Making LLVM play nice(r) when used as a shared library in a plugin setting

Hi all,

LLVM currently has (and has had for a long time) some issues when it’s used as a shared library in a plugin-like setting. I would like to fix them, and since the required changes are subtle with a wide effect I’m raising them here.

The issues I know of fall into two broad categories:

  1. Life-time and cleanup of global variables.
  2. Lack of isolation of command-line options and option values.

The second category is important but requires some major changes to the CommandLine library. These (and related) CommandLine issues have been brought up regularly over the years by different people and experience shows that it is a difficult topic that deserves its own treatment. I have some concrete ideas, but for this thread I want to focus on the first category, which is conceptually simpler.

The proposed changes are here:

Details of proposed changes

For the category of life-time and cleanup issues around global variables, there are two issues I am aware of:

  1. Cleanup of ManagedStatics
  2. Cleanup of cl::Option (cl::opt etc.)

ManagedStatics

ManagedStatics are currently added to a global linked list during construction, which is then walked for destruction during llvm_shutdown, which must be called explicitly.

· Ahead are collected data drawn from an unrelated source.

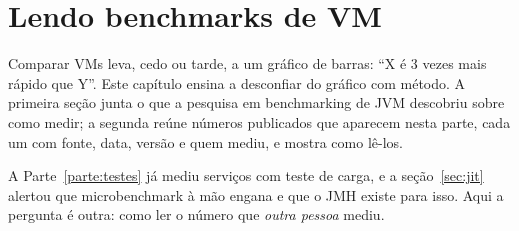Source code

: \chapter{Lendo benchmarks de VM}
\label{cap:benchmarks}

\proximasaulas

Comparar VMs leva, cedo ou tarde, a um gráfico de barras: \enquote{X é
3 vezes mais rápido que Y}. Este capítulo ensina a desconfiar do gráfico
com método. A primeira seção junta o que a pesquisa em benchmarking de
JVM descobriu sobre como medir; a segunda reúne números publicados que
aparecem nesta parte, cada um com fonte, data, versão e quem mediu, e
mostra como lê-los.

A Parte~\ref{parte:testes} já mediu serviços com teste de carga, e a seção~\ref{sec:jit}
alertou que microbenchmark à mão engana e que o JMH existe para isso.
Aqui a pergunta é outra: como ler o número que \emph{outra pessoa}
mediu.






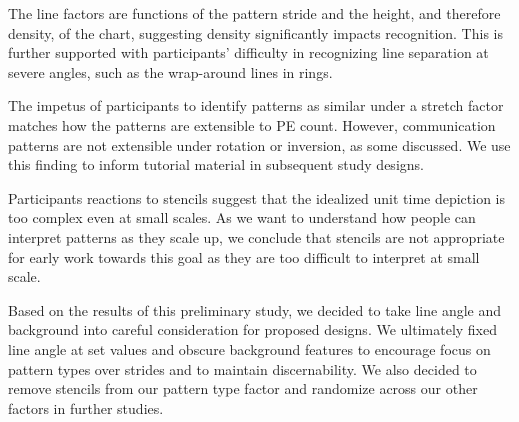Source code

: The line factors are functions of the pattern stride and the height, and therefore density, of the chart, suggesting density significantly impacts recognition. This is further supported with participants' difficulty in recognizing line separation at severe angles, such as the wrap-around lines in rings.

The impetus of participants to identify patterns as similar under a stretch factor matches how the patterns are extensible to PE count. However, communication patterns are not extensible under rotation or inversion, as some discussed. We use this finding to inform tutorial material in subsequent study designs.

Participants reactions to stencils suggest that the idealized unit time depiction is too complex even at small scales. As we want to understand how people can interpret patterns as they scale up, we conclude that stencils are not appropriate for early work towards this goal as they are too difficult to interpret at small scale.

Based on the results of this preliminary study, we decided to take line angle and background into careful consideration for proposed designs. We ultimately fixed line angle at set values and obscure background features to encourage focus on pattern types over strides and to maintain discernability. We also decided to remove stencils from our pattern type factor and randomize across our other factors in further studies.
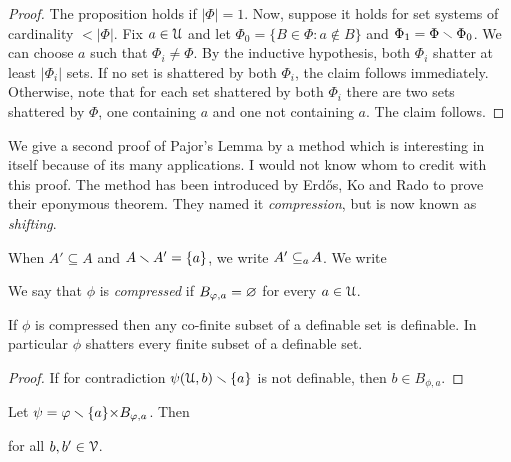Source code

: \documentclass[sputnik.tex]{subfiles}
\begin{document}

\begin{proof}
The proposition holds if $|\Phi|=1$.
Now, suppose it holds for set systems of cardinality $<|\Phi|$.
Fix $a\in\EuScript U$ and let $\Phi_0=\big\{B\in\Phi : a\notin B\big\}$ and $\Phi_1=\Phi\smallsetminus\Phi_0$.
We can choose $a$ such that $\Phi_i\neq\Phi$.
By the inductive hypothesis, both $\Phi_i$ shatter at least $\big|\Phi_i\big|$ sets.
If no set is shattered by both $\Phi_i$, the claim follows immediately.
Otherwise, note that for each set shattered by both $\Phi_i$ there are two sets shattered by $\Phi$, one containing $a$ and one not containing $a$.
The claim follows.
\end{proof}
 
We give a second proof of Pajor's Lemma by a method which is interesting in itself because of its many applications.
I would not know whom to credit with this proof.
The method has been introduced by Erd\H{o}s, Ko and Rado to prove their eponymous theorem.
They named it \textit{compression}, but is now known as \textit{shifting}.


When $A'\subseteq A$ and $A\smallsetminus A'=\{a\}$, we write \emph{$A'\subseteq_{a}\kern-1.5pt A$}. We write


We say that $\phi$ is \emph{compressed\/} if $B_{\varphi,a}=\varnothing$ for every $a\in\EuScript U$.

\begin{proposition}\label{prop_compressed} 
If $\phi$ is compressed then any co-finite subset of a definable set is definable.
In particular $\phi$ shatters every finite subset of a definable set.
\end{proposition}

\begin{proof}
If for contradiction $\psi(\EuScript U,b)\smallsetminus\{a\}$ is not definable, then $b\in B_{\phi,a}$.
\end{proof}


\begin{proposition}\label{prop_conservative} Let $\psi=\varphi\smallsetminus\{a\}{\times}B_{\varphi,a}$.
Then

\hfill for all $b,b'\in\EuScript V$.
\end{proposition}
\end{document}
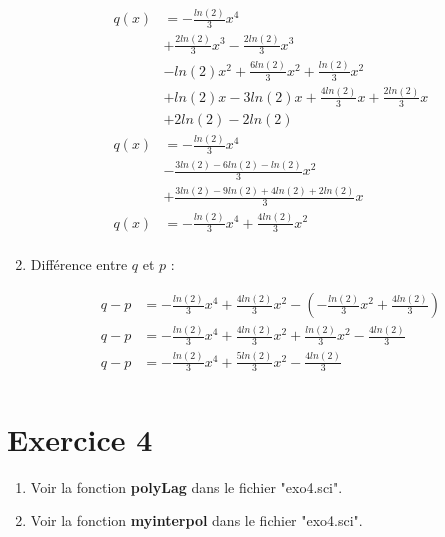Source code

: \documentclass[12pt, letterpaper]{article}
\begin{document}
\begin{enumerate}
  \begin{equation*}
    \begin{split}
      q(x) & = - \frac{ln(2)}{3}x^4 \\
      & + \frac{2ln(2)}{3}x^3 - \frac{2ln(2)}{3}x^3 \\
      & - ln(2)x^2 + \frac{6ln(2)}{3}x^2 + \frac{ln(2)}{3}x^2 \\
      & + ln(2)x - 3ln(2)x + \frac{4ln(2)}{3}x + \frac{2ln(2)}{3}x  \\
      & + 2ln(2) - 2ln(2) \\
      q(x) & = - \frac{ln(2)}{3}x^4 \\
      & - \frac{3ln(2) - 6ln(2) - ln(2)}{3}x^2 \\
      & + \frac{3ln(2) - 9ln(2) + 4ln(2) + 2ln(2)}{3}x  \\
      q(x) & = - \frac{ln(2)}{3}x^4 + \frac{4ln(2)}{3}x^2 \\
    \end{split}
  \end{equation*}

\item Différence entre $q$ et $p$ :

  \begin{equation*}
    \begin{split}
      q - p & = - \frac{ln(2)}{3}x^4 + \frac{4ln(2)}{3}x^2 - (- \frac{
        ln(2)}{3}x^2 + \frac{4ln(2)}{3}) \\
      q - p & = - \frac{ln(2)}{3}x^4 + \frac{4ln(2)}{3}x^2 + \frac{
        ln(2)}{3}x^2 - \frac{4ln(2)}{3} \\
      q - p & = - \frac{ln(2)}{3}x^4 + \frac{5ln(2)}{3}x^2 - \frac{4ln(2)}{3} \\
    \end{split}
  \end{equation*}
  
\end{enumerate}

\section*{Exercice 4}

\begin{enumerate}
\item Voir la fonction \textbf{polyLag} dans le fichier "exo4.sci".
\item Voir la fonction \textbf{myinterpol} dans le fichier "exo4.sci".
\end{enumerate}
\end{document}
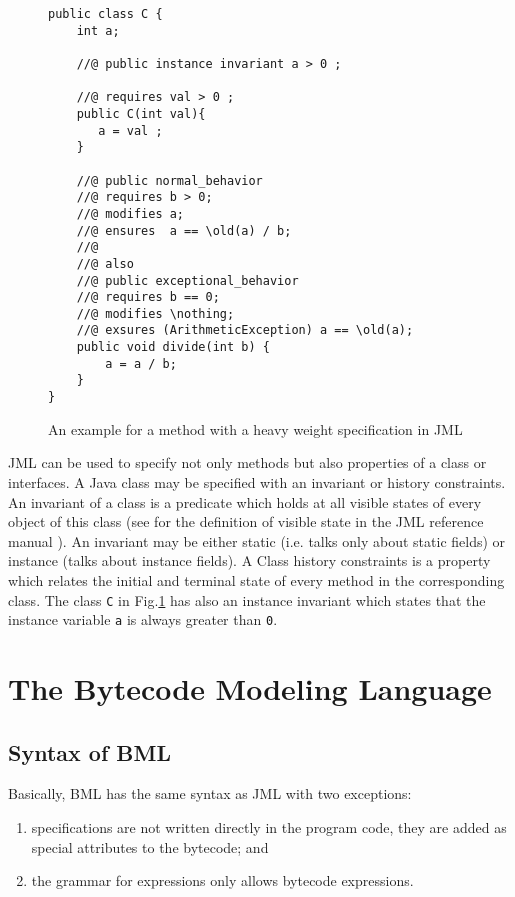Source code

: \documentclass[a4paper]{llncs}
\begin{document}
   
\begin{figure}
\begin{lstlisting}[frame=trbl]
public class C {
    int a;
    
    //@ public instance invariant a > 0 ;
    
    //@ requires val > 0 ;
    public C(int val){
       a = val ;
    }
   
    //@ public normal_behavior
    //@ requires b > 0;
    //@ modifies a;
    //@ ensures  a == \old(a) / b;  
    //@
    //@ also 
    //@ public exceptional_behavior
    //@ requires b == 0;
    //@ modifies \nothing;
    //@ exsures (ArithmeticException) a == \old(a);
    public void divide(int b) {
        a = a / b;
    }
}
\end{lstlisting}
\caption{\sc An example for a method with a heavy weight specification in JML} \label{bml:heavySp}
\end{figure}

JML can be used to specify not only methods but also properties of a class or interfaces. 
A Java class may be specified with an invariant or history constraints. An invariant of a class is a predicate which holds at all visible states of
  every object of this class (see for the definition of visible state in the JML reference manual \cite{december-jml}). An invariant may be either static 
 (i.e. talks only about static fields) or instance (talks about instance fields).
  A Class history constraints is a property which relates the initial and terminal state of every method in the corresponding class. 
 The class \texttt{C}  in Fig.\ref{bml:heavySp} has also an instance invariant which states that the instance variable \texttt{a} is
 always greater than \texttt{0}.



\section{The Bytecode Modeling Language}
\label{SecBML}


\subsection{Syntax of BML}

Basically, BML has the same syntax as JML with two exceptions:
\begin{enumerate}
\item specifications are not written directly in the program code,
they are added as special attributes to the bytecode; and
\item the grammar for expressions only allows bytecode expressions.
\end{enumerate}
\end{document}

There are various different angles of this which cause problems in the plugin setting:

  • There is no clear point at which llvm_shutdown can be called. A plugin does not know whether there are any other users of LLVM in the same process, so it cannot safely call llvm_shutdown. Even if there are no other users of LLVM in the process, it is possible for the plugin .so to be unloaded without unloading the LLVM .so. But if the plugin doesn’t call llvm_shutdown, then cleanup doesn’t happen and we get memory leaks.
  • If the plugin itself uses ManagedStatics, then the corresponding destructors may have to run at a different time than the ManagedStatics used by LLVM itself, since the plugin may be unloaded without LLVM itself being unloaded. Note that this issue affects LLVM itself when built with BUILD_SHARED_LIBS=ON (i.e., the not-really-supported build options in which every library is linked into its own shared object).

The solution is to use native language features in a standard way and simply add a destructor to ManagedStatic. The compiler and linker together ensure that the destructor is run at the correct time, i.e. .when the .so containing the ManagedStatic is unloaded.

Two observations:

  1. One side-effect of this change is that the order in which destructors are run may change. To support that, I am adding a ManagedStatic<T>::peek() method which returns a pointer to the static or nullptr if it has already been destroyed (or if it has never been constructed). The intention is to use this method when global destructors have dependencies between each other, to avoid re-constructing a static that has already been destroyed.

  2. At least LLD relies on being able to exit a process uncleanly for faster teardown, while still enjoying the side-effects of llvm_shutdown. This feels very underhanded to me, so my patch also introduces an explicit llvm_fast_shutdown function which explicitly invokes only the side-effects that LLD wants to have.

cl::Options

cl::Option is the base class for cl::opt and friends. It registers itself with the global options parser in the constructor, but currently does not unregister itself in the destructor.

This is an obvious problem because it leaves dangling pointers around when the plugin .so is unloaded but the LLVM .so isn’t. Furthermore, if the plugin is then loaded again, initializing the command-line options it carries fails because they’re already registered.

Again, the solution is to use native language features in a standard way and simply unregister command-line options there.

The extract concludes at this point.